Originally Posted by
aa73
Why was there a 7 year fence around TWA widebody flying for OZ pilots? BECAUSE OF CAREER EXPECTATIONS. Wake up dude! It is ALWAYS figured in EVERY merger - binding arbitration or not.
757200ER... your view on this? Could TWA have refused to waive their rights to arbitration? What would have happened?
aa73---there was no
'7 year fence around TWA wide-body flying for OZ pilots'; more inaccurate, false, misleading APA/PDP propaganda. There was
immediate access to TWA 747/767/L1011 WB CA/FO seats for OZ pilots, in a percentage allowed (16% of JFK/LAX/STL WB seats). Notice AA/APA fenced TWA pilots off
all 777/MD11/A300 seats, and forced our pilots from (3) domiciles into 1---STL---which APA and AA now want to close.
Your second point is interesting; yes, TWA's ALPA MEC (while being manipulated and subverted by ALPA national) could have declined to waive scope & rights to LPPs requiring neutral, binding 3rd party arbitration. AA's CEO Carty stated if that was done---AA would walk away from the deal. Many of our MEC's hard-liners wanted to refuse to give this up---but were outvoted. I would have refused---and taken my chances as a stand-alone airline. Let the chips fall where they may, knowing what I know now.

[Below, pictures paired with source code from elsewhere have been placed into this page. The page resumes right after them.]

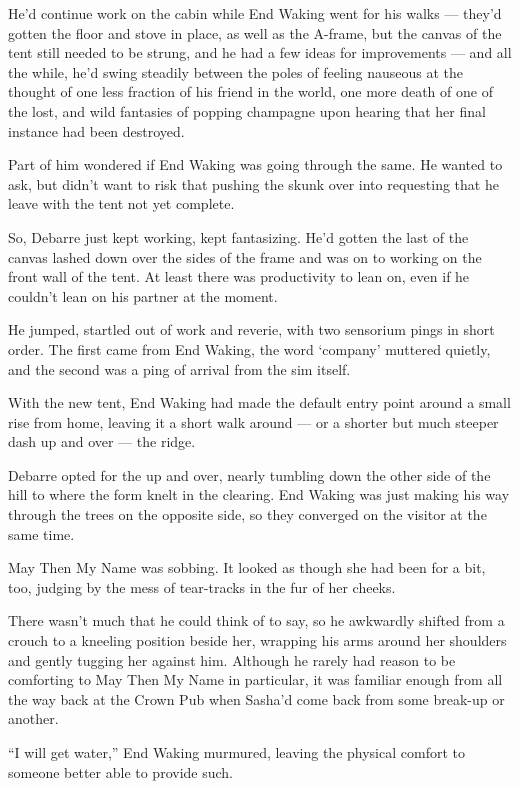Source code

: He'd continue work on the cabin while End Waking went for his walks — they'd gotten the floor and stove in place, as well as the A-frame, but the canvas of the tent still needed to be strung, and he had a few ideas for improvements — and all the while, he'd swing steadily between the poles of feeling nauseous at the thought of one less fraction of his friend in the world, one more death of one of the lost, and wild fantasies of popping champagne upon hearing that her final instance had been destroyed.

Part of him wondered if End Waking was going through the same. He wanted to ask, but didn't want to risk that pushing the skunk over into requesting that he leave with the tent not yet complete.

So, Debarre just kept working, kept fantasizing. He'd gotten the last of the canvas lashed down over the sides of the frame and was on to working on the front wall of the tent. At least there was productivity to lean on, even if he couldn't lean on his partner at the moment.

He jumped, startled out of work and reverie, with two sensorium pings in short order. The first came from End Waking, the word `company' muttered quietly, and the second was a ping of arrival from the sim itself.

With the new tent, End Waking had made the default entry point around a small rise from home, leaving it a short walk around — or a shorter but much steeper dash up and over — the ridge.

Debarre opted for the up and over, nearly tumbling down the other side of the hill to where the form knelt in the clearing. End Waking was just making his way through the trees on the opposite side, so they converged on the visitor at the same time.

May Then My Name was sobbing. It looked as though she had been for a bit, too, judging by the mess of tear-tracks in the fur of her cheeks.

There wasn't much that he could think of to say, so he awkwardly shifted from a crouch to a kneeling position beside her, wrapping his arms around her shoulders and gently tugging her against him. Although he rarely had reason to be comforting to May Then My Name in particular, it was familiar enough from all the way back at the Crown Pub when Sasha'd come back from some break-up or another.

``I will get water,'' End Waking murmured, leaving the physical comfort to someone better able to provide such.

I ask you all: If US and USAPA stated they'd agree to buy AA and all assets, then merge the two seniority lists, but to proceed APA/APFA & TWU had to give up all LPPs and scope,
what would you all do? Hang your hat on Horton's 1113 term sheet? Your leaders seem to think US & Parker is the better bet.
Eaglefly is incorrect stating
"Based on TWA's situation (3 months operating cash), it was felt that the career expectations weren't there..." . That wasn't true, and (3) offers were on the table for our MEC Chairman to consider at that time. #1 was AMR's purchase of all of TWA's assets after TWA declared chapter 11; #2 was a large code-share and equity swap with AmericaWest, which was given a thumbs-up by most on Wall Street; #3 was a cash infusion by Boeing, management replaced by J Alix (turnaround specialists). There
were other options, and TWA had more than '3 months of cash' left with which to operate.